Looking forward to seeing progress on this vivarium 

Sent from my SM-G935F using Tapatalk


----------



## JonRich (Oct 19, 2012)

newebb said:


> Another problem I am having is that i had my glass professionally cut for the front bottom panel and the sherman vents. The opening measures 35 5/16" so i had them cut it for 35 1/4" figuring the silicone would be enough to fill/seal the 1/32" gap on either end, but they cut it just a little shy of the 35 1/4" and now I am stuck with almost a 3/32" gap on either end, they guy was kind of on edge about cutting it in the first place, so I'm reluctant to try to bring it back to have them cut a new piece.
> 
> Will the silicone be enough to secure this piece of glass with these gaps on either end?
> 
> Thanks again, J



Damn, that sucks.i'm not sure if i trust silicone alone in a gap that big. I have the same issue. My glass place used to give me sh*t about how anal i was about getting glass cut to my EXACT measurements. I explained to them what i'm doing, what i need it for and that i can't chance a tank leaking (in my case, i can't chance flies escaping). They totally understood and were more careful with my measurements. I helpful reminder of future business helps as well.  "Hey, i'm planning on building 10 more o these, so getting the exact cut/measurements now will streamline the process for other tanks".. All they see is $$ at that point and in the end of the day money talks. 

~Jon


----------



## JonRich (Oct 19, 2012)

newebb said:


> I have actually been trying to figure that part out, I still need to order a fan so I have some time. I was just trying to find one with a very long life expectancy, I don't plan on having the fan running 24/7. I was going to put it on a timer to help with condensation/heat.
> 
> But I am open to other options and or suggestions. An external fan wont work because I'm only going to have vents in the front. Maybe I could find a fan small enough that I could hide it in a corner where It will be accessible but still mostly unnoticeable? I did find some very small 1"x1" fans but they are only about 8cfm.
> 
> Thanks, J


It's always a delicate battle with aeration and keeping things hidden and natural. How will this tank sit? Will the back of the tank be hidden? I highly recommend an enclosed external fan mounted out of sight. 

Something similar to that i did here, but mounted vertical on the back of the tank. This way the fan-tube is still functional , but the fan is within reach.
http://www.dendroboard.com/forum/members-frogs-vivariums/255354-10g-vert-build-workshop-my-job.html

This is one i did for my desk terrarium at work few years ago. This one is orientated on a vertical glass face as i suggested.. I originally had it venting to atmosphere but it dried the tank out quickly(granted this was a small tank). But i later covered it with a old acrylic watch case i had and it worked perfect. https://www.youtube.com/watch?v=o0jGSV0MwNU

Hope this gives you some ideas. 

~Jon


----------



## newebb (Mar 26, 2016)

JonRich said:


> It's always a delicate battle with aeration and keeping things hidden and natural. How will this tank sit? Will the back of the tank be hidden? I highly recommend an enclosed external fan mounted out of sight.
> 
> Something similar to that i did here, but mounted vertical on the back of the tank. This way the fan-tube is still functional , but the fan is within reach.
> http://www.dendroboard.com/forum/members-frogs-vivariums/255354-10g-vert-build-workshop-my-job.html
> ...


It's always a delicate battle with aeration and keeping things hidden and natural. How will this tank sit? Will the back of the tank be hidden? I highly recommend an enclosed external fan mounted out of sight. 

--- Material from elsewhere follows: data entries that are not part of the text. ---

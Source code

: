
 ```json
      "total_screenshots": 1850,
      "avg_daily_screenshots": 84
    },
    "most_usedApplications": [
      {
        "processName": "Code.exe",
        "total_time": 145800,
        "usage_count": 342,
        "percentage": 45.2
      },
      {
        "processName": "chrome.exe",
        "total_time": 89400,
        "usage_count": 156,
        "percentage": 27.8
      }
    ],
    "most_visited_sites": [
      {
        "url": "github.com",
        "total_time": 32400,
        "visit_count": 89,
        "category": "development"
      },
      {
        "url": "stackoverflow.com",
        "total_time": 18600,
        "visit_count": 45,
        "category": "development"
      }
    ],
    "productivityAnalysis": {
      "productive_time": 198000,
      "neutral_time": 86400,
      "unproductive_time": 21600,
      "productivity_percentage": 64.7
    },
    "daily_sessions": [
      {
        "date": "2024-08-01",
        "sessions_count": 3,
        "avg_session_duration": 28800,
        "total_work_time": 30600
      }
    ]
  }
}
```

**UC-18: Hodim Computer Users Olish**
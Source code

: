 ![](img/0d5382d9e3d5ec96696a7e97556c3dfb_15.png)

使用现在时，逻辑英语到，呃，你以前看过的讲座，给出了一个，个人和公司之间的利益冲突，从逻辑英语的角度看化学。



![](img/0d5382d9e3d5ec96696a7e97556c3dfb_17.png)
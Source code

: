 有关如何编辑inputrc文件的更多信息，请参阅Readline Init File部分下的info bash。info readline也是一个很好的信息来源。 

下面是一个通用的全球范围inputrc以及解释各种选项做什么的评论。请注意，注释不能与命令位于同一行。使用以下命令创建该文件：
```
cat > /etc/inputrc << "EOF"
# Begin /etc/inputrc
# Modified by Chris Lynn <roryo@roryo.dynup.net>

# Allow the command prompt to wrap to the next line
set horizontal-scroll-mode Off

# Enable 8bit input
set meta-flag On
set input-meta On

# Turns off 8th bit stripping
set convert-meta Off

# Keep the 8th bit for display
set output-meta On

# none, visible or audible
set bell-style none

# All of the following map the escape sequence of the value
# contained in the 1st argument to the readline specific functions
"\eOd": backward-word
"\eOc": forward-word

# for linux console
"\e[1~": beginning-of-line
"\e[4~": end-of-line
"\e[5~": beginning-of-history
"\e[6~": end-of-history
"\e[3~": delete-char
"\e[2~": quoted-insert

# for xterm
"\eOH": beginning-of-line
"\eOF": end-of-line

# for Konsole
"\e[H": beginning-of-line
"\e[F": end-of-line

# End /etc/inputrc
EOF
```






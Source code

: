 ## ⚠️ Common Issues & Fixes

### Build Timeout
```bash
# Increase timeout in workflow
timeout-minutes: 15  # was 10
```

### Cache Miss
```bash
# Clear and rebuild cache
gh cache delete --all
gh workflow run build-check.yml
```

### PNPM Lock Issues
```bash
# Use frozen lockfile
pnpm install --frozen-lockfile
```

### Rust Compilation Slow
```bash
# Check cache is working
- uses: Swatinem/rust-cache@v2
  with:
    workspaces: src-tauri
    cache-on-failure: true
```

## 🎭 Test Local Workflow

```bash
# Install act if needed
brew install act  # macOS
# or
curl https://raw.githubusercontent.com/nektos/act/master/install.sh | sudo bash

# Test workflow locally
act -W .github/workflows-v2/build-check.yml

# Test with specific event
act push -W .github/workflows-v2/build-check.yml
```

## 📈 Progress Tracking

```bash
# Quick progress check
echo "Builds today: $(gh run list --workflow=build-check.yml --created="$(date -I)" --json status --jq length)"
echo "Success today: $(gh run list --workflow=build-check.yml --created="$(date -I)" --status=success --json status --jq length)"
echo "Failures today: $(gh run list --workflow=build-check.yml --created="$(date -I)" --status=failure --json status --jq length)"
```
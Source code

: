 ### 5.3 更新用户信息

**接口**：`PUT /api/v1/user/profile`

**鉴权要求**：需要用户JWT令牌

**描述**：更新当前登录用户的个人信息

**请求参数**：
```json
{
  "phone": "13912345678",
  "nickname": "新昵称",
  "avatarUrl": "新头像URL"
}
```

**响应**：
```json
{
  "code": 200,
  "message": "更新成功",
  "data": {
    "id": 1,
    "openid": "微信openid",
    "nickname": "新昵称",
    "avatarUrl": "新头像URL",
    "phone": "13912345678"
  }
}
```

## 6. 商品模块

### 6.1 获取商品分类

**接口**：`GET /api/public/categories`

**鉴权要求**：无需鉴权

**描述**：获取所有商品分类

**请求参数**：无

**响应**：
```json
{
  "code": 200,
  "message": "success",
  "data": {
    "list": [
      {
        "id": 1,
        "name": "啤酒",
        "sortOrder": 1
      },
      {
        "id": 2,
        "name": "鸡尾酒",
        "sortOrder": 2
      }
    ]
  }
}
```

Something similar to that i did here, but mounted vertical on the back of the tank. This way the fan-tube is still functional , but the fan is within reach.
http://www.dendroboard.com/forum/members-frogs-vivariums/255354-10g-vert-build-workshop-my-job.html

This is one i did for my desk terrarium at work few years ago. This one is orientated on a vertical glass face as i suggested.. I originally had it venting to atmosphere but it dried the tank out quickly(granted this was a small tank). But i later covered it with a old acrylic watch case i had and it worked perfect. https://www.youtube.com/watch?v=o0jGSV0MwNU

Hope this gives you some ideas. 

~Jon[/QUOTE]

Thanks for the idea, I ended up setting it up for an external but enclosed fan to help maintain humidity. I just had to do it on "top" of the enclosure because that back panel is tempered. 
First attempt at drilling glass. 2 holes for a top mounted fan box. And 2 holes for future addition of a mist king.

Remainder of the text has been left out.